4. But while these veils screen GOD’s Light in its totality from us, they enable us to survive as beings of limited sight, and thus to observe toned-down or coloured versions of that Light, mixed with darkness in various proportions, according to our varying capacities. The more gifted are better able to differentiate between light and darkness in this twilight realm of ambiguity and its shades of grey. Some, overvaluing their capacity for undiminished Light, insist on whiteness and strict distinctions where they cannot be found. Others, resigned to darkness, undervalue the importance of Light and reject GOD altogether. But the most perceptive turn naturally and easily to what is brightest in their lives without denying the temporary necessity of veils, hues, nuances, and darkness in this world.
يَهْدِي اللَّهُ لِنُورِهِ مَنْ يَشَاءُ وَيَضْرِبُ اللَّهُ الأَمْثَالَ لِلنَّاسِ وَاللَّهُ بِكُلِّ شَيْءٍ عَلِيمٌ
5. The Knowledge of AL-LAH does not only ‘see’, as with human knowledge, but actively draws mere existence out of its dark potentiality into the light of upward Life.
إِنَّ اللَّهَ عَزَّ وَجَلَّ خَلَقَ خَلْقَهُ فِي ظُلْمَةٍ فَأَلْقَى عَلَيْهِمْ مِنْ نُورِهِ فَمَنْ أَصَابَهُ مِنْ ذَلِكَ النُّورِ اهْتَدَى وَمَنْ أَخْطَأَهُ ضَلَّ
Verily AL-LAH the Mighty and Glorious created His creatures in darkness, then He cast His Light upon them.

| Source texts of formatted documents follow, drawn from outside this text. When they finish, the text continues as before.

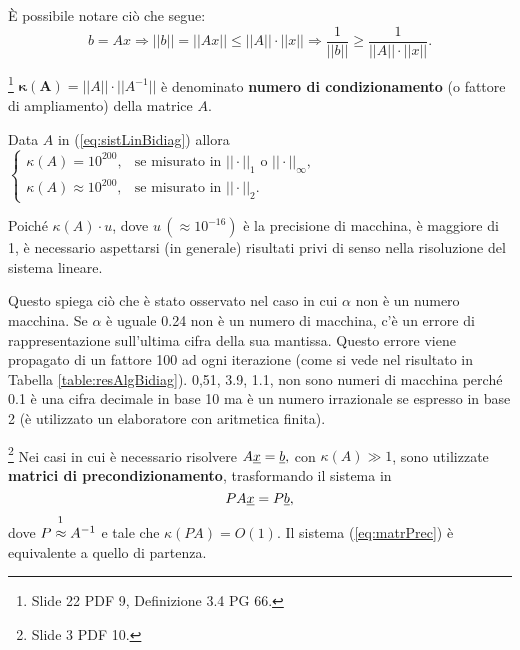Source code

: È possibile notare ciò che segue:
\begin{equation*}
    b=Ax\Rightarrow ||b||=||Ax||\leq ||A||\cdot||x||\Rightarrow\frac{1}{||b||}\geq \frac{1}{||A||\cdot||x||}.
\end{equation*}

\begin{definition}\label{def:numero_condizionamento_matrice} \footnote{Slide 22 PDF 9, Definizione 3.4 PG 66.}
    $\boldsymbol{\kappa(A)}=||A||\cdot||A^{-1}||$ è denominato \textbf{numero di condizionamento} (o fattore di ampliamento) della matrice $A$.
\end{definition}

\begin{example}
    Data $A$ in (\ref{eq:sistLinBidiag}) allora
    $\begin{cases}
         \kappa(A) = 10^{200}, &\text{se misurato in }||\cdot||_1\text{ o }||\cdot||_\infty,\\
         \kappa(A)\approx 10^{200}, &\text{se misurato in }||\cdot||_2.
    \end{cases}$

    Poiché $\kappa(A)\cdot u$, dove $u\,(\approx 10^{-16})$ è la precisione di macchina, è maggiore di 1, è necessario aspettarsi (in generale) risultati privi di senso nella risoluzione del sistema lineare.
    
    Questo spiega ciò che è stato osservato nel caso in cui $\alpha$ non è un numero macchina. Se $\alpha$ è uguale 0.24 non è un numero di macchina, c'è un errore di rappresentazione sull'ultima cifra della sua mantissa. Questo errore viene propagato di un fattore 100 ad ogni iterazione (come si vede nel risultato in Tabella \ref{table:resAlgBidiag}). 0,51, 3.9, 1.1, non sono numeri di macchina perché 0.1 è una cifra decimale in base 10 ma è un numero irrazionale se espresso in base 2 (è utilizzato un elaboratore con aritmetica finita).
\end{example}

\begin{remark}\footnote{Slide 3 PDF 10.}
    Nei casi in cui è necessario risolvere $A\uline x = \uline b,$ con $\kappa(A)\gg1$, sono utilizzate \textbf{matrici di precondizionamento}, trasformando il sistema in
    \begin{equation}\label{eq:matrPrec}
        PA\uline x= P\uline b,
    \end{equation}
    dove $P\overset{\footnotemark}{\approx} A^{-1}$ e tale che $\kappa(PA)=O(1)$. Il sistema (\ref{eq:matrPrec}) è equivalente a quello di partenza.
\end{remark}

Those on whom that light fell have been guided, and those who missed it have gone astray. (Jami’ut-Tirmidhi, Book 40, Hadith 37)
We might say that Light has two directions – ‘downwards’, from Him to us, as in revelation –
فَآمِنُوا بِاللَّهِ وَرَسُولِهِ وَالنُّورِ الَّذِي أَنزَلْنَا وَاللَّهُ بِمَا تَعْمَلُونَ خَبِيرٌ
So believe in GOD, His Messenger, and the Light that He sent down. And GOD, concerning what you do, is Well Informed. (Q64:8)
and ‘upwards’, from us to Him, as in the guidance that illuminates our hearts –
اللَّهُ وَلِيُّ الَّذِينَ آمَنُوا يُخْرِجُهُمْ مِنْ الظُّلُمَاتِ إِلَى النُّورِ وَالَّذِينَ كَفَرُوا أَوْلِيَاؤُهُمْ الطَّاغُوتُ يُخْرِجُونَهُمْ مِنْ النُّورِ إِلَى الظُّلُمَاتِ
AL-LAH befriends those who have faith; He takes them out of darkness into Light. As for those who have rejected faith, their friends are idols, taking them from Light into the dark. (Q2:257)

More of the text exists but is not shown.